Hahahahahahahahaha…..
“Tuh kan kamu sakit! Aku bilang apa” anak laki-laki itu
terlihat kesal. Ia berjalan mondar mandir di kamar indi.
“aku Cuma demam” kata indi manyun
“Cuma demam?? Kamu tau gak kalo demam itu awal semua
penyakit, kamu bisa pilek berkepanjangan! Bisa batuk batuk gak berhenti, badan
kamu bakalan lemes dan kamu Cuma bisa tidur!”
“aduh berisik banget sih” gumam indi
“makanya kamu kalo gak mau aku berisik, dengerin
kata-kataku!”
“ia, ia, lain kali aku gak akan mandi hujan lagi” jawab indi kesal.
“janji ya” kata si anak laki-laki
Nindi hanya mengangguk, ia menatap hujan di luar jendelanya
dengan tidak rela. Indi suka sekali hujan.
“ndi,” tian berkata
pelan.
Malam itu hujan belum berhenti,dan indi duduk di teras depan.
Mengamati air hujan.
“sampai kapan elo mau kaya’ gini?”
Indi terdiam, air mata mulai membasahi matanya lagi.

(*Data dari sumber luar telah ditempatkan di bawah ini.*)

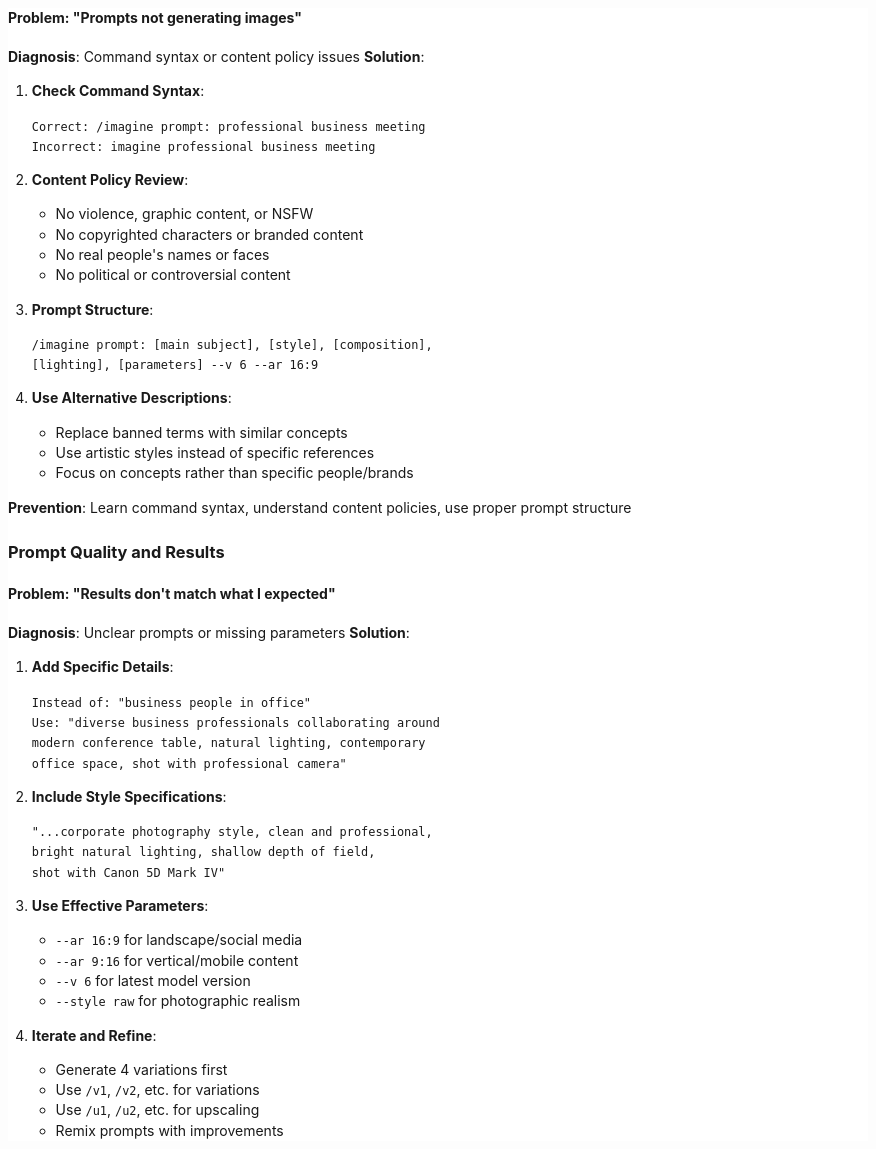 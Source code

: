 #### **Problem**: "Prompts not generating images"
**Diagnosis**: Command syntax or content policy issues
**Solution**:
1. **Check Command Syntax**:
   ```
   Correct: /imagine prompt: professional business meeting
   Incorrect: imagine professional business meeting
   ```

2. **Content Policy Review**:
   - No violence, graphic content, or NSFW
   - No copyrighted characters or branded content
   - No real people's names or faces
   - No political or controversial content

3. **Prompt Structure**:
   ```
   /imagine prompt: [main subject], [style], [composition], 
   [lighting], [parameters] --v 6 --ar 16:9
   ```

4. **Use Alternative Descriptions**:
   - Replace banned terms with similar concepts
   - Use artistic styles instead of specific references
   - Focus on concepts rather than specific people/brands

**Prevention**: Learn command syntax, understand content policies, use proper prompt structure

### **Prompt Quality and Results**

#### **Problem**: "Results don't match what I expected"
**Diagnosis**: Unclear prompts or missing parameters
**Solution**:
1. **Add Specific Details**:
   ```
   Instead of: "business people in office"
   Use: "diverse business professionals collaborating around 
   modern conference table, natural lighting, contemporary 
   office space, shot with professional camera"
   ```

2. **Include Style Specifications**:
   ```
   "...corporate photography style, clean and professional, 
   bright natural lighting, shallow depth of field, 
   shot with Canon 5D Mark IV"
   ```

3. **Use Effective Parameters**:
   - `--ar 16:9` for landscape/social media
   - `--ar 9:16` for vertical/mobile content
   - `--v 6` for latest model version
   - `--style raw` for photographic realism

4. **Iterate and Refine**:
   - Generate 4 variations first
   - Use `/v1`, `/v2`, etc. for variations
   - Use `/u1`, `/u2`, etc. for upscaling
   - Remix prompts with improvements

Tian memeluk kakanya dan membelai rambut panjang itu
perlahan, tian tahu, kepergian febri meninggalkan sejuta kepedihan dalam hati
indi, indi tak pernah begitu dekat dengan orang, temannya pun tak terlalu
mengenal dirinya, meskipun indi adalah orang yang ramah dan supel serta mudah
beradaptasi dengan lingkungan, namun indi sulit percaya dengan orang, dan ia
hanya menjalin pertemanan, tidak lebih. Dan febri adalah satu-satunya orang
yang sangat dekat dengannya selain keluarga tentu.

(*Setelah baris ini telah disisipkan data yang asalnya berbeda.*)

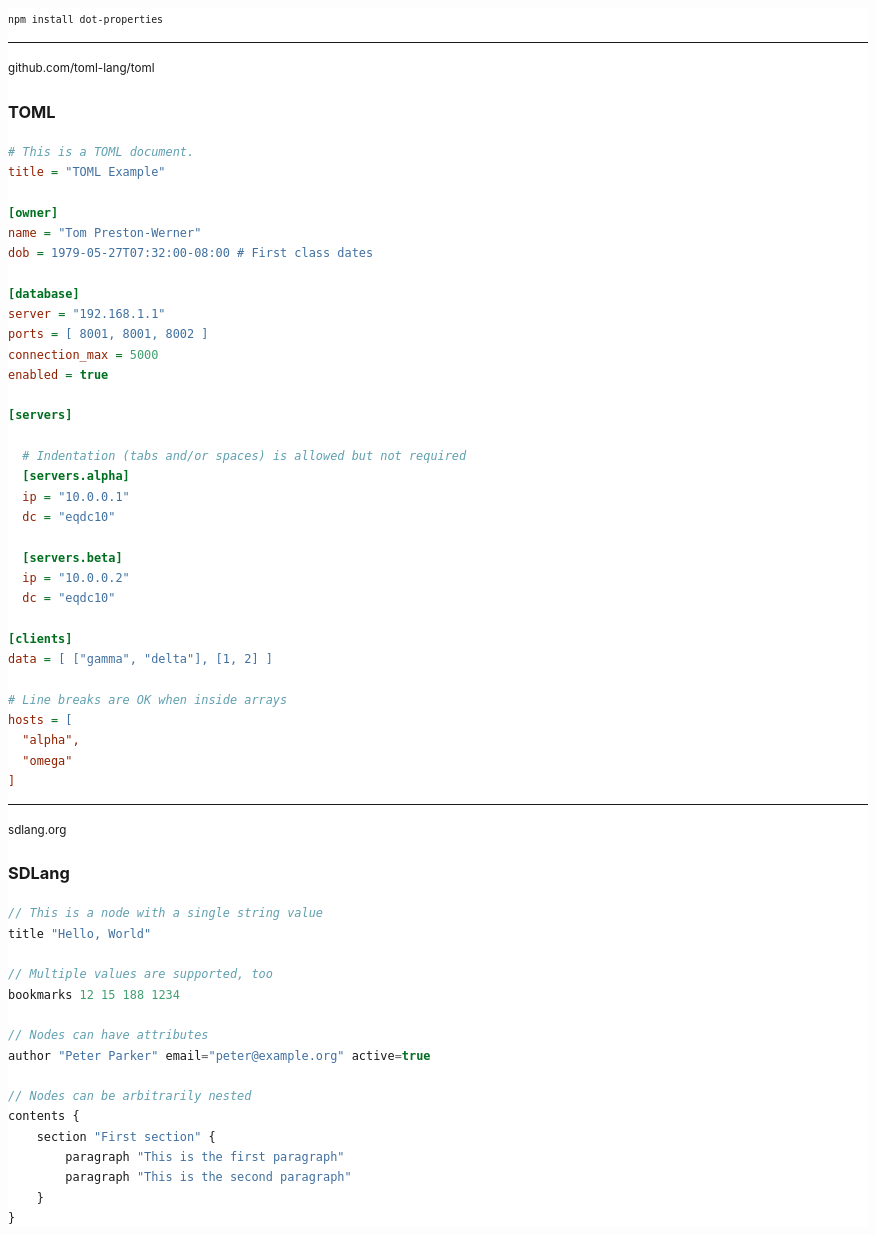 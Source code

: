<small><code>npm install dot-properties</code></small>

---

<small>github.com/toml-lang/toml</small>

### TOML

```ini
# This is a TOML document.
title = "TOML Example"

[owner]
name = "Tom Preston-Werner"
dob = 1979-05-27T07:32:00-08:00 # First class dates

[database]
server = "192.168.1.1"
ports = [ 8001, 8001, 8002 ]
connection_max = 5000
enabled = true

[servers]

  # Indentation (tabs and/or spaces) is allowed but not required
  [servers.alpha]
  ip = "10.0.0.1"
  dc = "eqdc10"

  [servers.beta]
  ip = "10.0.0.2"
  dc = "eqdc10"

[clients]
data = [ ["gamma", "delta"], [1, 2] ]

# Line breaks are OK when inside arrays
hosts = [
  "alpha",
  "omega"
]
```

---

<small>sdlang.org</small>

### SDLang

```js
// This is a node with a single string value
title "Hello, World"

// Multiple values are supported, too
bookmarks 12 15 188 1234

// Nodes can have attributes
author "Peter Parker" email="peter@example.org" active=true

// Nodes can be arbitrarily nested
contents {
	section "First section" {
		paragraph "This is the first paragraph"
		paragraph "This is the second paragraph"
	}
}
```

Tian kemudian berkata lembut “gue tau loe kangen sama dia,
tapi elo harus maju, buktiin kalo lo bisa lalui ini semua. Pasti itu yang
pengen mas febri liat. Loe masih punya gue, mama, papa, dan krisna.”
Dan indi tenggelam dalam tangisan.
Empat belas..
4 tahun kemudian
Cinta adalah suatu keajaiban
Perasaan yang tak pernah dapat di tebak,
Tak pernah dapat di sadari
Namun ketika cinta itu hilang
Hanya akan ada kehampaan yang menemani
Awan menggantungkan setitik harapan di hati indi senja itu,
entah telah berapa ratus kali ia mengunjungi tempat ini, namun tak pernah ia
dapat tersenyum ketika meninggalkannya.
Bukankah pantai ini selalu bisa membuatnya bahagia? Kenapa
kini ia malah merasa lebih sakit.
Empat tahun sudah laki-laki itu meninggalkannya. Dan tak ada
tanda-tanda ia akan kembali.
Sesuatu meluncur turun dari matanya, ia heran kenapa air mata
ini tak kunjung habis? Rasanya telah beton-ton air mata yang ia keluarkan
selama 4 tahun belakangan.
Indi telah terbiasa melalui hari dengan air mata, ia telah
meyakini diri untuk melupakan sosok gelap itu. Tapi setiap tempat yang ia
datangi selalu memunculkan ingatan tentang orang itu. Dan keyakinan indi runtuh
seketika,
Sampai ajal menjemput pun, ia tak akan bisa menghapus
ingatannya tentang febri.
Febri….
Entah kesadaran dari mana, ia tau perasaannya pada laki-laki
itu lebih dari sekedar sayang.
Perpisahan memang selalu dapat memberikan jawaban, dan begitu
pula dengan jawaban yang dibutuhkan indi.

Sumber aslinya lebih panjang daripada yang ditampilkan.